Analysé comme un vote de la peur et de rejet, le plébiscite pour interdire les minarets a blessé les musulmans de Suisse ou les a mis en colère. Mais au-delà de ces sentiments, comment comptent-ils répondre au signal donné dimanche? A Genève, Lucia Dahlab, vice-présidente de l'Union des organisations musulmanes du canton (UOMG), en appelle à «la résistance contre l'exclusion, la discrimination, le racisme et la désinformation». Pourtant, Jean-François Mayer, fondateur du site spécialisé Religioscope, prévient: «Ceux qui ont voté pour interdire les minarets l'ont fait parce qu'ils ressentent l'islam et/ou les musulmans comme une menace, à laquelle ils ont voulu signifier un arrêt. Un discours de victimisation ou des plaintes face à 'l'islamophobie' n'ont guère de chance de contribuer à une transformation de la situation.»
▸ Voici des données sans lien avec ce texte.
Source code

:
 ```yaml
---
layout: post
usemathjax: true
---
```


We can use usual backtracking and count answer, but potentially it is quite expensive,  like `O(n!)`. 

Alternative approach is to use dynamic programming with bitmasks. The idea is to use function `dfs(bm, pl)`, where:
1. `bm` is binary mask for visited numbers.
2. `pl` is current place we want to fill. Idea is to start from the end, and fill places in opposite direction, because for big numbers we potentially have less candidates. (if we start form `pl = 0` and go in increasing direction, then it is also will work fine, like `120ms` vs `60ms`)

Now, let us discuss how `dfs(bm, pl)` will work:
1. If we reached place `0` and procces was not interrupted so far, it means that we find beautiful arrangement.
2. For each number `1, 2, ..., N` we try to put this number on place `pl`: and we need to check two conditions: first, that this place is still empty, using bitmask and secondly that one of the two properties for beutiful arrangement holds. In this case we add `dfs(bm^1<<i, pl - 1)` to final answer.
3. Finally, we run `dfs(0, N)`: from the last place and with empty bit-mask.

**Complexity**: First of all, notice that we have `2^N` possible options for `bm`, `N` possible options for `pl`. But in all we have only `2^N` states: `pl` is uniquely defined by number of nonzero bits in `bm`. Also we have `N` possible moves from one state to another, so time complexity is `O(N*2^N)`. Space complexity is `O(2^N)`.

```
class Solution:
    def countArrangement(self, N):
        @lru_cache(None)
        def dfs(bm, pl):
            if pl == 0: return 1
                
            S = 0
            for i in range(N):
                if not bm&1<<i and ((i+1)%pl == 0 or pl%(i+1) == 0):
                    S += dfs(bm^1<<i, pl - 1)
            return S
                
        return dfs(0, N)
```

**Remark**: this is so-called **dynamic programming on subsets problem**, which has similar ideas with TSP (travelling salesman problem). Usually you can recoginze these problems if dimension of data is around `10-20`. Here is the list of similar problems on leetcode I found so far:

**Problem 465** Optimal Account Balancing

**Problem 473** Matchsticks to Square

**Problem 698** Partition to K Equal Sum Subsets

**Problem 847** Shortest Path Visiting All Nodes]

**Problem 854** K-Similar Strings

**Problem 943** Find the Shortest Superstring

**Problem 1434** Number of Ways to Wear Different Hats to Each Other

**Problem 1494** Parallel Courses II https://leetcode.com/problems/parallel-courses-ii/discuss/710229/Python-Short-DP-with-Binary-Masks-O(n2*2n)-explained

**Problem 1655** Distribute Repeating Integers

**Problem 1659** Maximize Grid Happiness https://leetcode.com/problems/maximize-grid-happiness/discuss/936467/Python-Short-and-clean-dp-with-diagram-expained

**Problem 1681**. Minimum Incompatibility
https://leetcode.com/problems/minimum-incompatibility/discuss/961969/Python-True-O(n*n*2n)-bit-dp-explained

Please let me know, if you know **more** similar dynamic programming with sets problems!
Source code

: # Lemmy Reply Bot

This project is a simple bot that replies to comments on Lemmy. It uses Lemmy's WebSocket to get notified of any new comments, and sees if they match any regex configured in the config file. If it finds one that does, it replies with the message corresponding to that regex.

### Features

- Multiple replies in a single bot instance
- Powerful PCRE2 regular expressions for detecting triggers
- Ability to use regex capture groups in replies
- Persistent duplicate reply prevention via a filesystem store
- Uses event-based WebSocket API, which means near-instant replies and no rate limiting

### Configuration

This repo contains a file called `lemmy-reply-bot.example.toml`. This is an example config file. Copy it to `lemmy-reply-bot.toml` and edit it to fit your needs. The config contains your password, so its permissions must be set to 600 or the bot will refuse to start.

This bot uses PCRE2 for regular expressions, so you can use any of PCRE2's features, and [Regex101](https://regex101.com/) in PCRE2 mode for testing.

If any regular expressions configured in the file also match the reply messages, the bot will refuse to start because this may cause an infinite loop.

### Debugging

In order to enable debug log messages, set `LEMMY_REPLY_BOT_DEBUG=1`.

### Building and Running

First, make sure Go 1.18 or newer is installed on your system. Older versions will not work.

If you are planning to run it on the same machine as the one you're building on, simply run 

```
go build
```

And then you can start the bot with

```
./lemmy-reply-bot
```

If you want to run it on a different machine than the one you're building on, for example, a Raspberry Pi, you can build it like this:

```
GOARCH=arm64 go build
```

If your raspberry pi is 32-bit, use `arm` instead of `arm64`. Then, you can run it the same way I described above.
Stéphane Lathion, président du Groupe de recherche sur l'islam en Suisse, ajoute: «Les partis, plutôt que de répondre aux craintes, ont nié les peurs des gens.» Hafid Ouardiri, de la Fondation de l'entre-connaissance, met plutôt en avant la machine à faire peur de l'UDC, mais en convient: «Ce vote désavoue les partis politiques et les musulmans qui n'ont pas su répondre au besoin d'un débat sur l'islam, avec des questions sur le droit des femmes, l'excision ou des demandes de dispense de cours pour raisons religieuses.» Ces demandes «éparses et isolées» sont attribuées aux musulmans dans leur ensemble, regrette-t-il. Reste qu'«il faut tirer des conséquences de ce vote de la honte. Nous devons redoubler d'efforts pour dialoguer et pour mieux organiser l'islam en Suisse.» Lucia Dahlab abonde: «Il s'agit pour les musulmanes et les musulmans de développer un discours sur leurs problématiques, de se réapproprier les sujets qui les concernent, mais aussi d'intervenir dans les autres débats de société.»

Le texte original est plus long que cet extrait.